Several former Biden White House staffers took the Fifth to avoid answering questions from the Oversight Committee; others did not. What the investigation uncovered was a chaotic system of authorizing or approving executive actions. In some cases, decisions were made for which there are no records or notes to prove that Biden was even present or personally authorized those decisions.

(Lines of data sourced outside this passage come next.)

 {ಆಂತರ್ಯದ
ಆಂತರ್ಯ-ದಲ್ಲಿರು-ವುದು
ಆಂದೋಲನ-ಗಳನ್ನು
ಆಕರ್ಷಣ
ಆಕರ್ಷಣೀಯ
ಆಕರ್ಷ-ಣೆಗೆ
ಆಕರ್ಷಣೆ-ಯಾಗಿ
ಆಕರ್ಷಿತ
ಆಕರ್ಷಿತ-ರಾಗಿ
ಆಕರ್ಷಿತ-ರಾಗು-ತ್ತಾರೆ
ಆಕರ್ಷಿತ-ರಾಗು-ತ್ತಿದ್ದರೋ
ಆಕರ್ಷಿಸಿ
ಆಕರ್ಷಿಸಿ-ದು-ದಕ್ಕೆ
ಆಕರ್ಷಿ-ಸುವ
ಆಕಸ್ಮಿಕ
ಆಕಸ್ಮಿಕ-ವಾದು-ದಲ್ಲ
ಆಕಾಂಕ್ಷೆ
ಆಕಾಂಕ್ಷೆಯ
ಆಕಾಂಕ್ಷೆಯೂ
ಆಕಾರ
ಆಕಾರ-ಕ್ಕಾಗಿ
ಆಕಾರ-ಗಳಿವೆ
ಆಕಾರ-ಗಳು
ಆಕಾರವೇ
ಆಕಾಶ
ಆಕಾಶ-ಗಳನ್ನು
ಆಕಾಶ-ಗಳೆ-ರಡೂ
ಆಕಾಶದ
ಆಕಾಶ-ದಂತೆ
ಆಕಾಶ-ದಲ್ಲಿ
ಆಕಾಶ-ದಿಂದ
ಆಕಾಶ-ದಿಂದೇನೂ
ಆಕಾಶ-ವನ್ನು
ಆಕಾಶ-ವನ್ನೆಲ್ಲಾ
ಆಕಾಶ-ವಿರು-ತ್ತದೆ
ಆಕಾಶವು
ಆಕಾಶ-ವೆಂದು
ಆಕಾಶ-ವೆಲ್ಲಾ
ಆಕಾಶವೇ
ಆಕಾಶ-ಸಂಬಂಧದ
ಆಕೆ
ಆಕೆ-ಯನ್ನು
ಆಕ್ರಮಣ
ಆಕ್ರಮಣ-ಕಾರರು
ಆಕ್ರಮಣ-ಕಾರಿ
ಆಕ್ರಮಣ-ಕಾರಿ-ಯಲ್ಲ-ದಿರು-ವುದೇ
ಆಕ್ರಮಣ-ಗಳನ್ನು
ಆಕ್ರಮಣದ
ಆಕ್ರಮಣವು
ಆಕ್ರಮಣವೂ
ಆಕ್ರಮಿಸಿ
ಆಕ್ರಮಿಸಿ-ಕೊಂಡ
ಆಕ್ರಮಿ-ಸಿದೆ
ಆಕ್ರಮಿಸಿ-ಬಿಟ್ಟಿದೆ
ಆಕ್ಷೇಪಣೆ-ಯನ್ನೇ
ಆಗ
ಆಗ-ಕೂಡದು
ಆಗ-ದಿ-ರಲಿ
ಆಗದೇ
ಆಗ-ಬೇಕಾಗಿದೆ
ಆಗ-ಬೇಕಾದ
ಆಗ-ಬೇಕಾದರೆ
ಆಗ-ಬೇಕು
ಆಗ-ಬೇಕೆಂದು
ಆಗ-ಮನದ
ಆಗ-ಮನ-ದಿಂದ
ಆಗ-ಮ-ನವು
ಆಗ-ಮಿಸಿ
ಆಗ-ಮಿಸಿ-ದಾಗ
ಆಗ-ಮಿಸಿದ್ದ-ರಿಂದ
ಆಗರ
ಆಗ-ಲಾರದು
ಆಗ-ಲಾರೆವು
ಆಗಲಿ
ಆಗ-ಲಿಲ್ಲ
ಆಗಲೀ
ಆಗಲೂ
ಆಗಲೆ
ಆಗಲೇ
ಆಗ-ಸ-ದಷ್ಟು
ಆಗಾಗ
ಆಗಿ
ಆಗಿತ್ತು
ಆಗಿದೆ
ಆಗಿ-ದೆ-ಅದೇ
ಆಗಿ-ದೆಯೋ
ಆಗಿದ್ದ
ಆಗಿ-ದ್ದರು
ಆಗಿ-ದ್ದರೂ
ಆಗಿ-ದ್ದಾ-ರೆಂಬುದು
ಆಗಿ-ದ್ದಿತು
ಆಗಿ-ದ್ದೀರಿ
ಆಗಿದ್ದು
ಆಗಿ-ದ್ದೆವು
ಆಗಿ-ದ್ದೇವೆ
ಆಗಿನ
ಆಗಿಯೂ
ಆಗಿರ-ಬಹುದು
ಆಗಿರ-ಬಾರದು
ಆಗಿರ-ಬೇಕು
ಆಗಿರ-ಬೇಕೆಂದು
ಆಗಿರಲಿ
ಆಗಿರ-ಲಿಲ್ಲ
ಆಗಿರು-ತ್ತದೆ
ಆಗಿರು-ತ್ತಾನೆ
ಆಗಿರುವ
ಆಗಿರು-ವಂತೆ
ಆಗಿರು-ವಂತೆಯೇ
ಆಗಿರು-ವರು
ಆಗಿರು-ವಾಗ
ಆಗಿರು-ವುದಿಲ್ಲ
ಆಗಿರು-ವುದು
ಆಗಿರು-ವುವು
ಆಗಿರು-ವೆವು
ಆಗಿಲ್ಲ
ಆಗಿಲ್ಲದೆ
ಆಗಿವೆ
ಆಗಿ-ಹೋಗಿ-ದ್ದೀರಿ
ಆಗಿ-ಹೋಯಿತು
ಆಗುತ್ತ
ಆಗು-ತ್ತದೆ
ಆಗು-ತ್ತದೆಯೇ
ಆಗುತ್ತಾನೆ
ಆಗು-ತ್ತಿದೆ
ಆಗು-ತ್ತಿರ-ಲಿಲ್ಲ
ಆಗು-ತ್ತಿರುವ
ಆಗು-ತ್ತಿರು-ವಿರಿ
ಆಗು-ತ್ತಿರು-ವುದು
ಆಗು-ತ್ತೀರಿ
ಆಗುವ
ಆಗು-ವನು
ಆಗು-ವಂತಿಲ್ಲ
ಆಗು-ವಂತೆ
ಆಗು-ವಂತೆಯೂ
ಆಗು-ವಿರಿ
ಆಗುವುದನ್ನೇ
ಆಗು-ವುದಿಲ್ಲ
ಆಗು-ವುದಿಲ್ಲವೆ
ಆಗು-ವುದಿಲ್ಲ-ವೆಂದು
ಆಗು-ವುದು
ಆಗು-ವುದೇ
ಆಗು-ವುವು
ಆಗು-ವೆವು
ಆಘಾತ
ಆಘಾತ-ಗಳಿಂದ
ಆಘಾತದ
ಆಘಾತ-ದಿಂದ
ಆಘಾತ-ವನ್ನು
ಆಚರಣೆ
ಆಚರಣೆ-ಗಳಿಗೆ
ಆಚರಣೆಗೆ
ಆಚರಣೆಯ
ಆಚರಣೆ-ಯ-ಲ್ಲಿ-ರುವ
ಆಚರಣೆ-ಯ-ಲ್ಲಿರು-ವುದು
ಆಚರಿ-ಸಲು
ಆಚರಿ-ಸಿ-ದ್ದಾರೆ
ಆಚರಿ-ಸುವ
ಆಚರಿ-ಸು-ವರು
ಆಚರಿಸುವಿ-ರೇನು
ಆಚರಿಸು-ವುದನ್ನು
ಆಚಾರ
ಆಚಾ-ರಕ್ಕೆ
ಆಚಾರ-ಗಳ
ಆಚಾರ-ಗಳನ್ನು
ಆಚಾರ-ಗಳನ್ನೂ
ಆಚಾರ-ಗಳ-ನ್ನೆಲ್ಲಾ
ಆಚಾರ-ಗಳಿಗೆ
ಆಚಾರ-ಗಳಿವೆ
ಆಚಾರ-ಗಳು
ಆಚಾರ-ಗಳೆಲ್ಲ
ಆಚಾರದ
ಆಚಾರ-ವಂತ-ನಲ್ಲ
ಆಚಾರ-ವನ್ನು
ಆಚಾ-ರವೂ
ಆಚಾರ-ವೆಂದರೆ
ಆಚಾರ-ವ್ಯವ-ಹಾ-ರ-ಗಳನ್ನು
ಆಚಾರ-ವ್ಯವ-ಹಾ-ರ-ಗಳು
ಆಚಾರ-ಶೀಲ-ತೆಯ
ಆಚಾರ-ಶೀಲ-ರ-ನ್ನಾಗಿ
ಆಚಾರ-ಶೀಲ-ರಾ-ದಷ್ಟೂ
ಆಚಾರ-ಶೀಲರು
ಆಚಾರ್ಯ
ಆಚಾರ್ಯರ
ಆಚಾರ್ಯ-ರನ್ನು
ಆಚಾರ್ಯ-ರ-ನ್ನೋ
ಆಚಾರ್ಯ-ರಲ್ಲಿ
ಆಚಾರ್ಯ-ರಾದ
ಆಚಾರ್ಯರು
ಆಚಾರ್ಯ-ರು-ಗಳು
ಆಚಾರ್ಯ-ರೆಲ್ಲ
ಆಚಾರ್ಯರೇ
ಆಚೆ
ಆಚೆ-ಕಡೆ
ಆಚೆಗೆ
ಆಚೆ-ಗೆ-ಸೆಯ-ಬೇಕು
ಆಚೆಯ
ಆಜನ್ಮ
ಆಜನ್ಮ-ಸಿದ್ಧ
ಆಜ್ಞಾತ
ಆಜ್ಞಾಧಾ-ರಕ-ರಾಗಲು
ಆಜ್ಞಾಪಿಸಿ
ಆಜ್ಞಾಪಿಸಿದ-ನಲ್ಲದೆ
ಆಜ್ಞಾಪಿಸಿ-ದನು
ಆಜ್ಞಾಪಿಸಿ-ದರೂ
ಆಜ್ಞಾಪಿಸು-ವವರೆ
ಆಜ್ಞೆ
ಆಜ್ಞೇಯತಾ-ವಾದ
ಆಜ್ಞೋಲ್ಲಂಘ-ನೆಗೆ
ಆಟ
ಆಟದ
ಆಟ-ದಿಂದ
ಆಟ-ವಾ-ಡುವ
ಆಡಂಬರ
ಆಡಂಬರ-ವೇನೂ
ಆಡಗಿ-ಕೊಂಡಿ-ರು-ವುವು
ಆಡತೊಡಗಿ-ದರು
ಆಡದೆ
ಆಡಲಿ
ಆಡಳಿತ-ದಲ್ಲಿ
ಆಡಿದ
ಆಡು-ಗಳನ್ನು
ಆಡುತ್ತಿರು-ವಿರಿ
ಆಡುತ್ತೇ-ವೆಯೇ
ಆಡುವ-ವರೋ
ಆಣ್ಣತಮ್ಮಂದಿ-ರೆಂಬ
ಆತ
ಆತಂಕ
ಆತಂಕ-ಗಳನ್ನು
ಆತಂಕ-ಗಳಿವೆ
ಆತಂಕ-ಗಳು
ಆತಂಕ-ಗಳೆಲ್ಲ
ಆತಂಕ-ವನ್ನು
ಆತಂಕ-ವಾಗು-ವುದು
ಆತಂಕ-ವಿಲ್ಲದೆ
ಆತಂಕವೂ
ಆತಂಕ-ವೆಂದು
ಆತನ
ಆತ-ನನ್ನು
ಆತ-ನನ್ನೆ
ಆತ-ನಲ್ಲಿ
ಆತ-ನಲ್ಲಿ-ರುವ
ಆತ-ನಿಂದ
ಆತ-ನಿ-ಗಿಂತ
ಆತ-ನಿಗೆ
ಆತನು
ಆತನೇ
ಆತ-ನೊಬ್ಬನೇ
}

As Just the News recounts from the Oversight Committee report, senior White House adviser Neera Tanden admitted she met with Biden only once every six or eight weeks. Yet, Tanden’s role was to practically act as Biden’s personal secretary, tasked with recording the president’s actions.
Unauthorized and Invalid
It seems the committee was unable to establish who was calling the shots at 1600 Pennsylvania Avenue in the final months of Biden’s single term. There was no clear “chain of custody” for authorization of executive decisions and actions. That means there are also no records to prove that Biden himself authorized – among other things – a barrage of pardons and other acts of clemency.